1. Sample Size and Statistical Power

• The final sample size (N = 96) is modest, especially for subgroup comparisons (e.g., BP categories), and likely underpowered for some outcomes such as delayed recall.

• Please comment on the statistical power for the primary outcomes. Consider reporting effect sizes (e.g., Cohen’s d or beta coefficients with 95% CI) consistently throughout to contextualize findings.

2. Reverse Causation and Selection Bias

• The finding that midlife hypertension is associated with better cognitive outcomes is contrary to existing literature and may reflect reverse causality or selection bias.

• Discuss this thoroughly and consider stratified analyses (e.g., by antihypertensive medication use).

• Consider controlling for or reporting on duration of medication use.

• Acknowledge potential survivor bias more explicitly in both the results and discussion.

3. Interpretation of CAIDE Score

• The CAIDE score did not predict cognitive outcomes, despite being a validated dementia risk tool. This discrepancy is insufficiently addressed.

• Discuss potential reasons why CAIDE performed poorly.

• Clarify how CAIDE scores were calculated from self-report.
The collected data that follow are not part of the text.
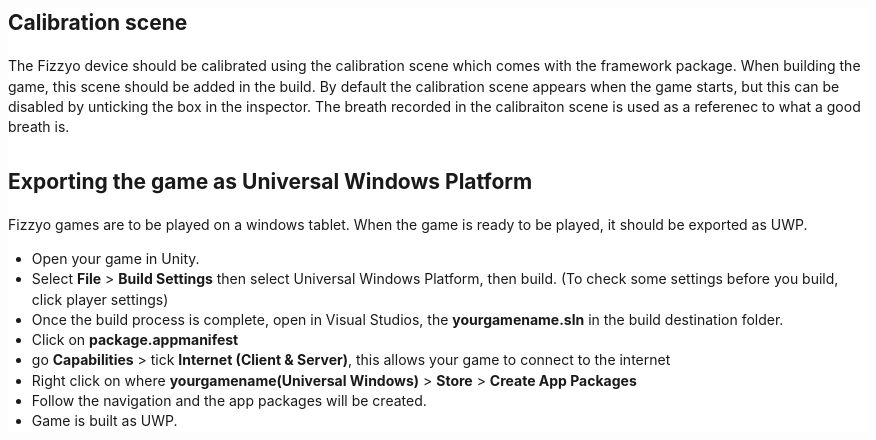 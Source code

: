 ## Calibration scene

The Fizzyo device should be calibrated using the calibration scene which comes with the framework package. When building the game, this scene should be added in the build. By default the calibration scene appears when the game starts, but this can be disabled by unticking the box in the inspector. The breath recorded in the calibraiton scene is used as a referenec to what a good breath is.

## Exporting the game as Universal Windows Platform

Fizzyo games are to be played on a windows tablet. When the game is ready to be played, it should be exported as UWP.
-  Open your game in Unity.
-  Select **File** > **Build Settings** then select Universal Windows Platform, then build. (To check some settings before you build, click player settings)
-  Once the build process is complete, open in Visual Studios, the **yourgamename.sln** in the build destination folder.
-  Click on **package.appmanifest**
-  go **Capabilities** > tick **Internet (Client & Server)**, this allows your game to connect to the internet
-  Right click on where **yourgamename(Universal Windows)** > **Store** > **Create App Packages**
-  Follow the navigation and the app packages will be created.
-  Game is built as UWP.
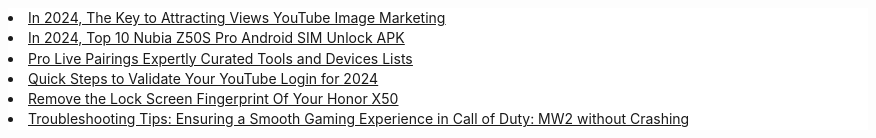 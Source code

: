 <li><a href="https://youtube-sure.techidaily.com/24-the-key-to-attracting-views-youtube-image-marketing/"><u>In 2024, The Key to Attracting Views YouTube Image Marketing</u></a></li>
<li><a href="https://sim-unlock.techidaily.com/in-2024-top-10-nubia-z50s-pro-android-sim-unlock-apk-by-drfone-android/"><u>In 2024, Top 10 Nubia Z50S Pro Android SIM Unlock APK</u></a></li>
<li><a href="https://youtube-sure.techidaily.com/ive-pairings-expertly-curated-tools-and-devices-lists/"><u>Pro Live Pairings Expertly Curated Tools and Devices Lists</u></a></li>
<li><a href="https://facebook-video-footage.techidaily.com/quick-steps-to-validate-your-youtube-login-for-2024/"><u>Quick Steps to Validate Your YouTube Login for 2024</u></a></li>
<li><a href="https://unlock-android.techidaily.com/remove-the-lock-screen-fingerprint-of-your-honor-x50-by-drfone-android/"><u>Remove the Lock Screen Fingerprint Of Your Honor X50</u></a></li>
<li><a href="https://program-issues.techidaily.com/troubleshooting-tips-ensuring-a-smooth-gaming-experience-in-call-of-duty-mw2-without-crashing/"><u>Troubleshooting Tips: Ensuring a Smooth Gaming Experience in Call of Duty: MW2 without Crashing</u></a></li>
</ul></div>




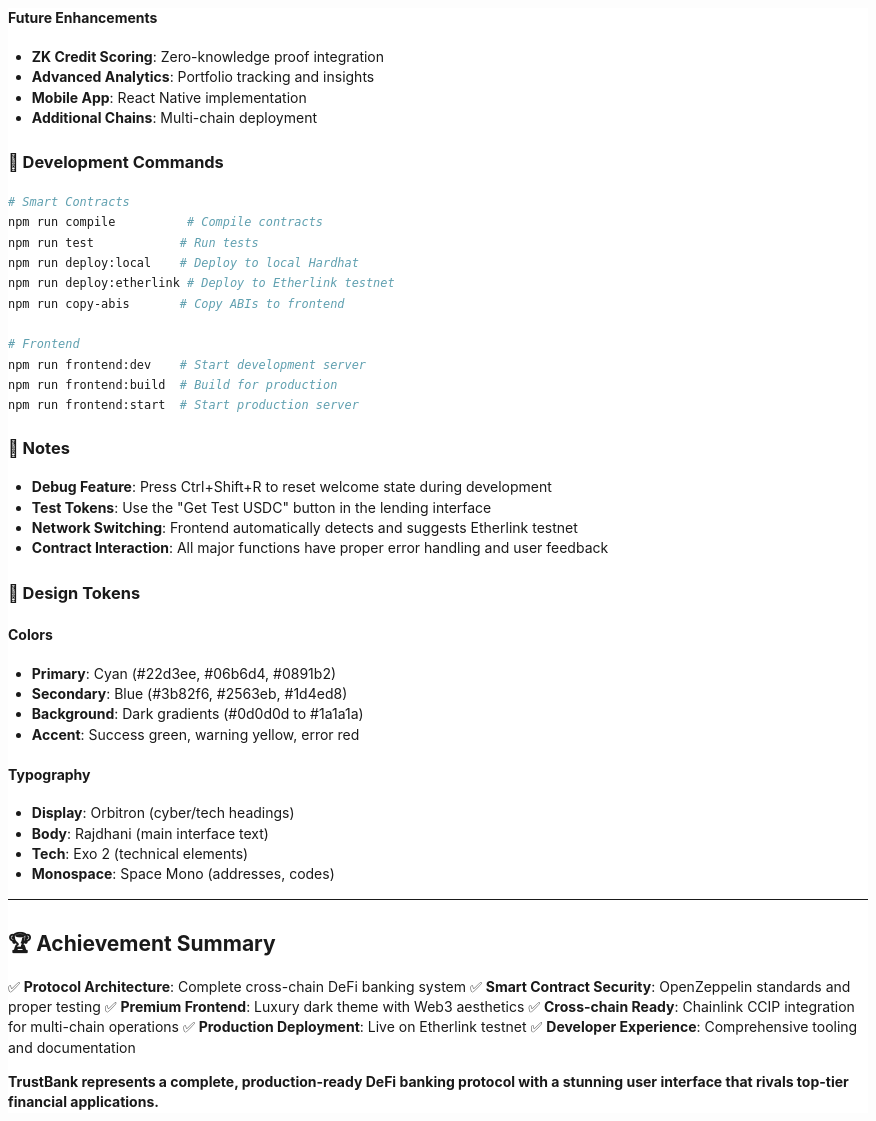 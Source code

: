 #### Future Enhancements

- **ZK Credit Scoring**: Zero-knowledge proof integration
- **Advanced Analytics**: Portfolio tracking and insights
- **Mobile App**: React Native implementation
- **Additional Chains**: Multi-chain deployment

### 🔧 Development Commands

```bash
# Smart Contracts
npm run compile          # Compile contracts
npm run test            # Run tests
npm run deploy:local    # Deploy to local Hardhat
npm run deploy:etherlink # Deploy to Etherlink testnet
npm run copy-abis       # Copy ABIs to frontend

# Frontend
npm run frontend:dev    # Start development server
npm run frontend:build  # Build for production
npm run frontend:start  # Start production server
```

### 📝 Notes

- **Debug Feature**: Press Ctrl+Shift+R to reset welcome state during development
- **Test Tokens**: Use the "Get Test USDC" button in the lending interface
- **Network Switching**: Frontend automatically detects and suggests Etherlink testnet
- **Contract Interaction**: All major functions have proper error handling and user feedback

### 🎨 Design Tokens

#### Colors

- **Primary**: Cyan (#22d3ee, #06b6d4, #0891b2)
- **Secondary**: Blue (#3b82f6, #2563eb, #1d4ed8)
- **Background**: Dark gradients (#0d0d0d to #1a1a1a)
- **Accent**: Success green, warning yellow, error red

#### Typography

- **Display**: Orbitron (cyber/tech headings)
- **Body**: Rajdhani (main interface text)
- **Tech**: Exo 2 (technical elements)
- **Monospace**: Space Mono (addresses, codes)

---

## 🏆 Achievement Summary

✅ **Protocol Architecture**: Complete cross-chain DeFi banking system
✅ **Smart Contract Security**: OpenZeppelin standards and proper testing
✅ **Premium Frontend**: Luxury dark theme with Web3 aesthetics
✅ **Cross-chain Ready**: Chainlink CCIP integration for multi-chain operations
✅ **Production Deployment**: Live on Etherlink testnet
✅ **Developer Experience**: Comprehensive tooling and documentation

**TrustBank represents a complete, production-ready DeFi banking protocol with a stunning user interface that rivals top-tier financial applications.**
• Consider additional analyses excluding the education component or including APOE status.

4. Educational-Occupational Score

• This composite measure consistently predicted cognition, outperforming CAIDE.

• Clarify what time period the work-related questions refer to. Discuss the extent to which this score may reflect cognitive reserve, and how it relates to lifelong intellectual engagement.

5. Delayed Recall Floor Effects

• The average delayed recall score (2.2 out of 10) suggests a potential floor effect.

• Consider alternative modeling strategies (e.g., zero-inflated or transformed models).

• Discuss limitations of the telephone-based assessment in very old adults.

Minor Comments

• Abstract: Consider rephrasing “no consistent associations” with more precise language.

• Figure captions: Add sample sizes and clarify whether multiple comparisons were corrected.

• Define what constitutes “high” vs. “normal” BP based on Finnish guidelines in the 1970s–1980s.

• Specify how missing data were handled (e.g., imputation, complete-case analysis).

• Clarify APOE genotyping procedures (e.g., DNA source, platform).

Questions for the Authors

1. Can you elaborate on how education was treated longitudinally—was the highest value used across waves?

2. Could the paradoxical effect of midlife hypertension reflect early treatment or better access to care? Have you considered stratifying analyses based on antihypertensive use?

3. Do you view the educational-occupational score as a proxy for cognitive reserve? If so, how does this fit with the null CAIDE findings?

4. Do attrition analyses suggest meaningful differences in baseline risk factors between completers and non-completers?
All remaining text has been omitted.